高齢福祉政策激動の部屋

大阪大学大学院教授(ソーシャルサービス論)、元厚生労働省老健局長・堤 修三さん

 今回の介護保険改革の内容には、政府の「設計主義的発想(制度を動かせば、現場を自由に変えることが出来るという発想)」がいくつか見られますが、これは、ファイナンスを行う制度と市場で行われるサービスの取引とは別であるという冷静な認識を欠いたものだと思います。
 制度に出来ることは、若干の誘導と規制にすぎず、それとても市場が政府の意図したとおりに動くという保証はありません。
 求められることは、現場の皆さんが、制度に引きずられることなく、良いケアをするために工夫し努力すること、政府は現場の努力や工夫を阻害しないで、良いものがあればそれを制度に写し取っていくことでしょう。

 もちろん、市場における取引といっても、保険制度で底上げされた準市場ですから、サービスの提供者も購入者も節度が求められることはいうまでもありませんし、福祉用具という人目につきやすい物ですから、一部の乱用が大きく取り上げられやすいという側面もあります。 その点を考えれば、全く野放図というわけにはいかないかもしれません。
 ただ、その場合でも、現場の実情や利用者の声を無視して、役所が制度をいじることが良くないことは上述のとおりです。
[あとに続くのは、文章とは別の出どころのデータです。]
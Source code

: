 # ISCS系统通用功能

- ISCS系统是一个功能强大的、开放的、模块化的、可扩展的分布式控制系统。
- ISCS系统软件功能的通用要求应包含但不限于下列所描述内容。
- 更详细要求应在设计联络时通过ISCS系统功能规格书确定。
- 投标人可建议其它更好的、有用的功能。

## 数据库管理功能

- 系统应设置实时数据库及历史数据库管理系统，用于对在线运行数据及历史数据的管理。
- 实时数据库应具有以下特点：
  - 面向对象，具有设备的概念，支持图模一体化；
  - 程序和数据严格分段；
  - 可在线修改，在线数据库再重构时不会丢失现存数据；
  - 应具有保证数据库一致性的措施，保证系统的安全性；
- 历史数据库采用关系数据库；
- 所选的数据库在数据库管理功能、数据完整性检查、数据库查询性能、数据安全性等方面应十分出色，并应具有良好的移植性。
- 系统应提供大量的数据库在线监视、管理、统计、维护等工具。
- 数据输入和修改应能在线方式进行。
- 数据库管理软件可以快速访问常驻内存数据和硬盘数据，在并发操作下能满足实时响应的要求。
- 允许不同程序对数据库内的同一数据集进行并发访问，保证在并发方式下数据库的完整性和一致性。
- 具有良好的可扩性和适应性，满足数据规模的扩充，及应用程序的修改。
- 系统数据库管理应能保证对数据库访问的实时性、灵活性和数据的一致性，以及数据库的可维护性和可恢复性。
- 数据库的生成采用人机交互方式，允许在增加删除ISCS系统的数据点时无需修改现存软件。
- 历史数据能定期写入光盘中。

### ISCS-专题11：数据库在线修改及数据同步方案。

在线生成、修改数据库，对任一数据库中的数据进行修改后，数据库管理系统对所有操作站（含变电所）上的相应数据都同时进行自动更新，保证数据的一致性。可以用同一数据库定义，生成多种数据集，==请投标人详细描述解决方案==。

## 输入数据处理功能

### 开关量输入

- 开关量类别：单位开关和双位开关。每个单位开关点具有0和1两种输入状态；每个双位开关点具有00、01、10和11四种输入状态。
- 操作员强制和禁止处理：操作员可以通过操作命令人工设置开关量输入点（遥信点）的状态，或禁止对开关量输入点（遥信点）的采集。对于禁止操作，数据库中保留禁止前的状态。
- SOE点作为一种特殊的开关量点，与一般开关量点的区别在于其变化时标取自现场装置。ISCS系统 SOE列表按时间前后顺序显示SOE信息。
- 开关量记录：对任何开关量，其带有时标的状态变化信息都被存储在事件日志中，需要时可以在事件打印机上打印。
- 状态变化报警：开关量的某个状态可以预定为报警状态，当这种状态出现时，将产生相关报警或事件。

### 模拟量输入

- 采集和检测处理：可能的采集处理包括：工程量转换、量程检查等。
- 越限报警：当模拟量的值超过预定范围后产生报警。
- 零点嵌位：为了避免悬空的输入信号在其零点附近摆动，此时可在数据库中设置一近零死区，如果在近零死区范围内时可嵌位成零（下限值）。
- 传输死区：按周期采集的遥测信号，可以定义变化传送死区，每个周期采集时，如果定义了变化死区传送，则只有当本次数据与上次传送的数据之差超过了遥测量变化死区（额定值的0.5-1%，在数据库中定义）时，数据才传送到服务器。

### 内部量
 まず、実際の事例に即して、利用者の声を集めることだと思います。その意味で、この会議で多くの利用者やケアをされている方々から実情を踏まえた声が上げられることは大変有意義なことであると思います。

光野有次さんからの質問
 「ファイナンスを行う制度と市場で行われるサービスの取引とは別である」とありますが、もう少し詳しくご説明ください。

お答え:
 介護保険法は、保険給付として「介護サービスの給付」という形式ではなく、「介護サービス費の支給」という形式を取っていますが、これは、実体として、まず市場における介護サービスの取引があって、その費用の一部(9割)を介護保険制度で補填するということを意味しています。この点、医療保険の世界では、まだ「療養の給付」という形式が残っていますが、実態は医療サービス市場が先行し、医療保険制度が費用補填しているという関係は、介護保険と変わりはありません。
 もちろん、費用補填の対象となるものを明確にするために、介護サービスの種類や範囲など について、介護保険制度で規定していますが、そのことは、上記の本質を否定するものではないと考えます。
 例えば、小規模多機能サービスは、当初、介護保険制度では想定していませんでしたが、介護サービス市場において、利用者のニーズと現場の工夫から生まれ、後に、介護保険制度が費用補填の対象に取り入れたということですから、私の申し上げていることの証左といえるでしょう。
 「ファイナンス」といったのは、'費用の補填'の意味です。「介護サービス市場」は、'介護の現場'のことです。
 もちろん、人によっては、サービスの提供・利用と費用の補填は表裏一体だという人もいるでしょう。しかし、介護保険法の給付形式はそうではありませんし、また離して考えるほうが実態にもあっていると、私は考えています。